The @opt decorator

May 13, 2009

I added the @opt decorator to Dumbo yesterday, and decided it was useful enough to justify a new minor release. Using this decorator, mappers and reducers can specify (additional) options they rely on. For instance, you can now write

from dumbo import opt, run, sumreducer

@opt("addpath", "yes")
def mapper(key, value):
    for word in value.split():
        yield (word, key[0]), 1

if __name__ == "__main__":
    run(mapper, sumreducer, combiner=sumreducer)

instead of

from dumbo import main, sumreducer

def mapper(key, value):
    for word in value.split():
        yield (word, key[0]), 1

def runner(job):
    job.additer(mapper, sumreducer, combiner=sumreducer)

def starter(prog):
    prog.addopt("addpath", "yes")

if __name__ == "__main__":
    main(runner, starter)

to count words on a file per file basis (recall that the -addpath yes option makes sure the file path is prepended to the key passed to the mapper). The former version is not only shorter, but also more clear, since the option specification is closer to the code that relies on it.
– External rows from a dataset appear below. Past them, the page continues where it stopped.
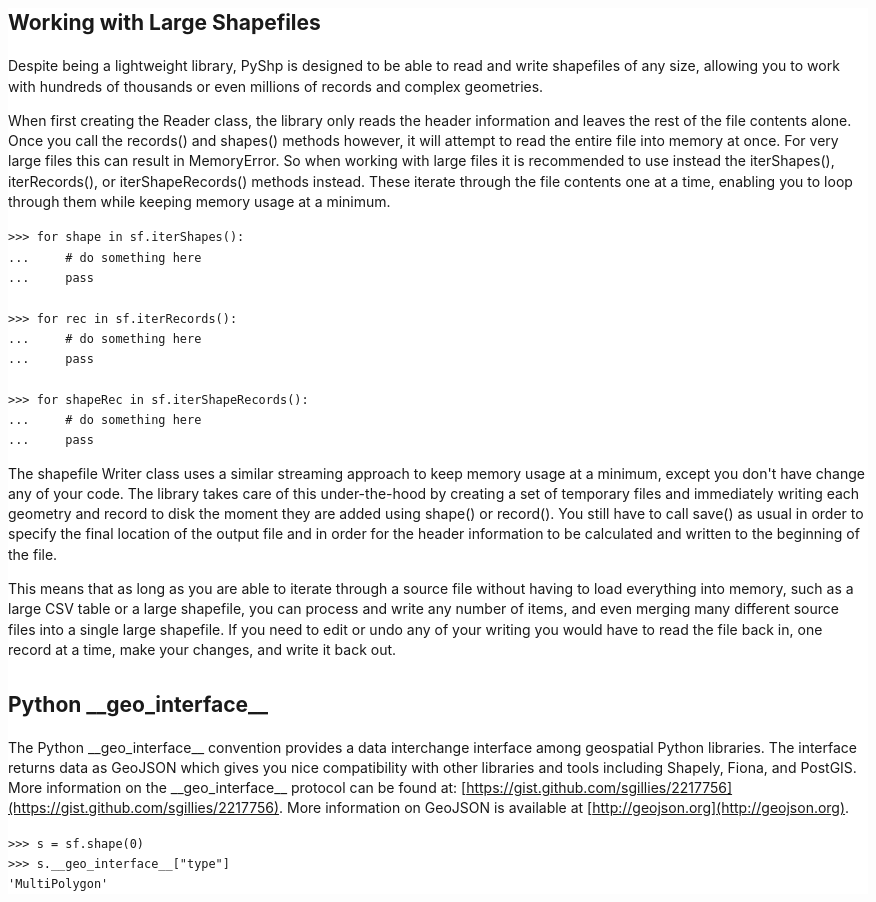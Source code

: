 ## Working with Large Shapefiles

Despite being a lightweight library, PyShp is designed to be able to read and write 
shapefiles of any size, allowing you to work with hundreds of thousands or even millions 
of records and complex geometries. 

When first creating the Reader class, the library only reads the header information
and leaves the rest of the file contents alone. Once you call the records() and shapes() 
methods however, it will attempt to read the entire file into memory at once. 
For very large files this can result in MemoryError. So when working with large files
it is recommended to use instead the iterShapes(), iterRecords(), or iterShapeRecords()
methods instead. These iterate through the file contents one at a time, enabling you to loop 
through them while keeping memory usage at a minimum. 


	>>> for shape in sf.iterShapes():
	...     # do something here
	...     pass
	
	>>> for rec in sf.iterRecords():
	...     # do something here
	...     pass
	
	>>> for shapeRec in sf.iterShapeRecords():
	...     # do something here
	...     pass

The shapefile Writer class uses a similar streaming approach to keep memory 
usage at a minimum, except you don't have change any of your code. 
The library takes care of this under-the-hood by creating a set of temporary files
and immediately writing each geometry and record to disk the moment they 
are added using shape() or record(). You still have to call save() as usual
in order to specify the final location of the output file and in order
for the header information to be calculated and written to the beginning of the
file. 

This means that as long as you are able to iterate through a source file without having
to load everything into memory, such as a large CSV table or a large shapefile, you can 
process and write any number of items, and even merging many different source files into a single 
large shapefile. If you need to edit or undo any of your writing you would have to read the 
file back in, one record at a time, make your changes, and write it back out. 

## Python \_\_geo_interface\_\_

The Python \_\_geo_interface\_\_ convention provides a data interchange interface
among geospatial Python libraries. The interface returns data as GeoJSON which gives you
nice compatibility with other libraries and tools including Shapely, Fiona, and PostGIS. 
More information on the \_\_geo_interface\_\_ protocol can be found at:
[https://gist.github.com/sgillies/2217756](https://gist.github.com/sgillies/2217756).
More information on GeoJSON is available at [http://geojson.org](http://geojson.org).


	>>> s = sf.shape(0)
	>>> s.__geo_interface__["type"]
	'MultiPolygon'
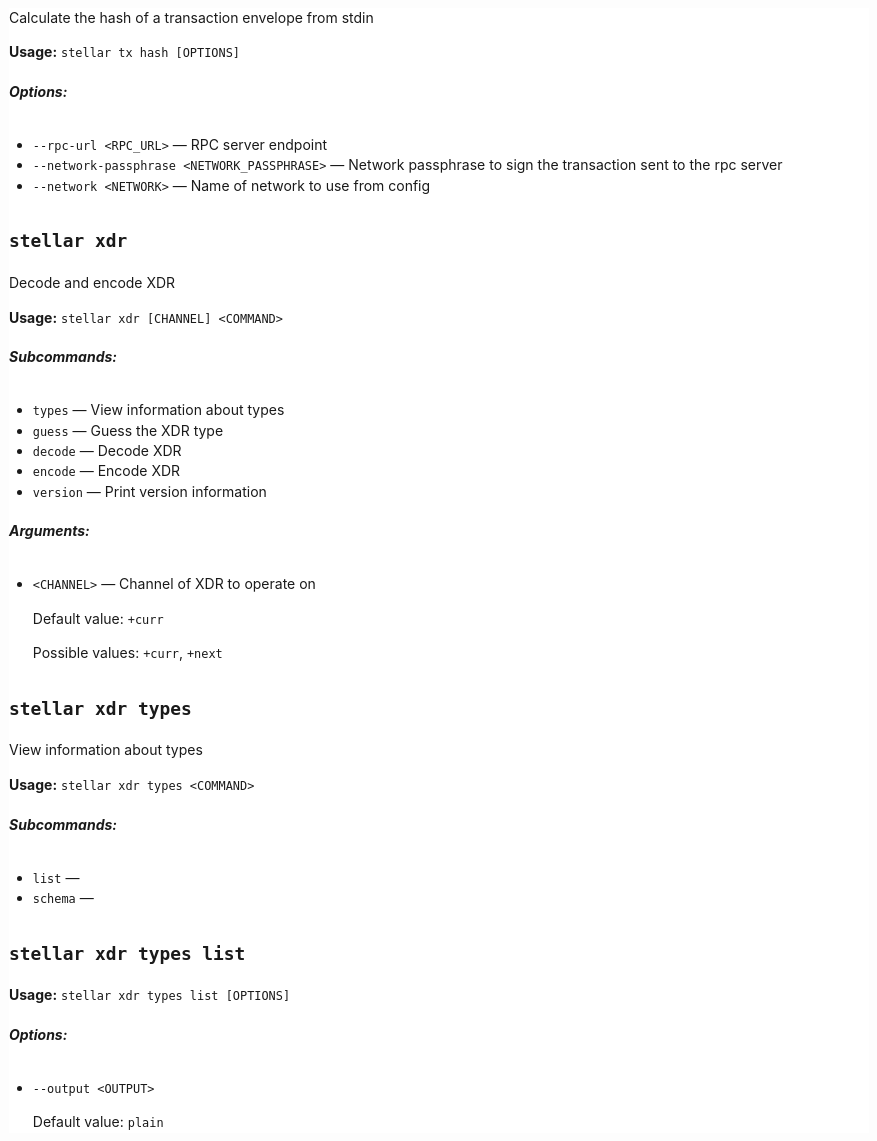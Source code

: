 Calculate the hash of a transaction envelope from stdin

**Usage:** `stellar tx hash [OPTIONS]`

###### **Options:**

* `--rpc-url <RPC_URL>` — RPC server endpoint
* `--network-passphrase <NETWORK_PASSPHRASE>` — Network passphrase to sign the transaction sent to the rpc server
* `--network <NETWORK>` — Name of network to use from config



## `stellar xdr`

Decode and encode XDR

**Usage:** `stellar xdr [CHANNEL] <COMMAND>`

###### **Subcommands:**

* `types` — View information about types
* `guess` — Guess the XDR type
* `decode` — Decode XDR
* `encode` — Encode XDR
* `version` — Print version information

###### **Arguments:**

* `<CHANNEL>` — Channel of XDR to operate on

  Default value: `+curr`

  Possible values: `+curr`, `+next`




## `stellar xdr types`

View information about types

**Usage:** `stellar xdr types <COMMAND>`

###### **Subcommands:**

* `list` — 
* `schema` — 



## `stellar xdr types list`

**Usage:** `stellar xdr types list [OPTIONS]`

###### **Options:**

* `--output <OUTPUT>`

  Default value: `plain`
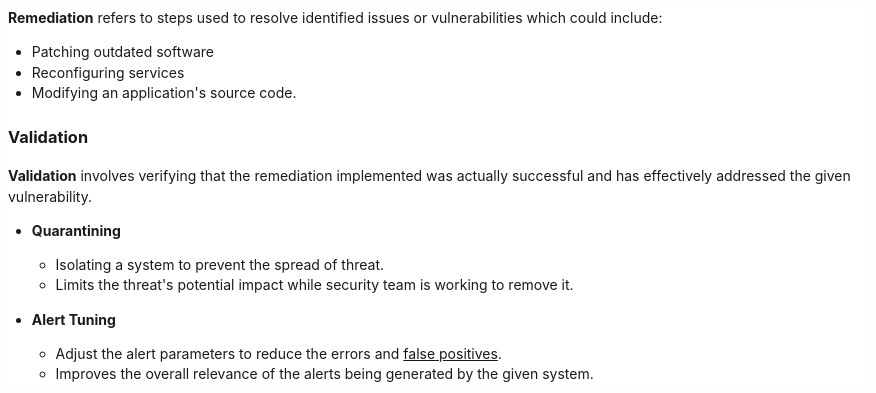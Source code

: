 **Remediation** refers to steps used to resolve identified issues or vulnerabilities which could include:

- Patching outdated software 
- Reconfiguring services 
- Modifying an application's source code.

### Validation

**Validation** involves verifying that the remediation implemented was actually successful and has effectively addressed the given vulnerability.

- **Quarantining** 
    - Isolating a system to prevent the spread of threat.
    - Limits the threat's potential impact while security team is working to remove it.

- **Alert Tuning**
    - Adjust the alert parameters to reduce the errors and [false positives](/docs/005-Cybersecurity/008-Security-Operations/020-Vulnerability-Management.md#analyzing-vulnerabilities).
    - Improves the overall relevance of the alerts being generated by the given system.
Under the hood, the @opt decorator appends the given option to an opts list attribute. For mapper and reducer classes, you can just set this attribute directly:

class Mapper:
    opts = [("addpath", "yes")]
    def __call__(self, key, value):
        for word in value.split():
            yield (word, key[0]), 1

if __name__ == "__main__":
    from dumbo import run, sumreducer
    run(Mapper, sumreducer, combiner=sumreducer)

Furthermore, it’s now also possible to pass an options list to run() or additer() via the opts argument:

def mapper(key, value):
    for word in value.split():
        yield (word, key[0]), 1

if __name__ == "__main__":
    from dumbo import run, sumreducer
    opts = [("addpath", "yes")]
    run(mapper, sumreducer, combiner=sumreducer, opts=opts)

which could be handy when you want to use join keys for only one iteration, for example.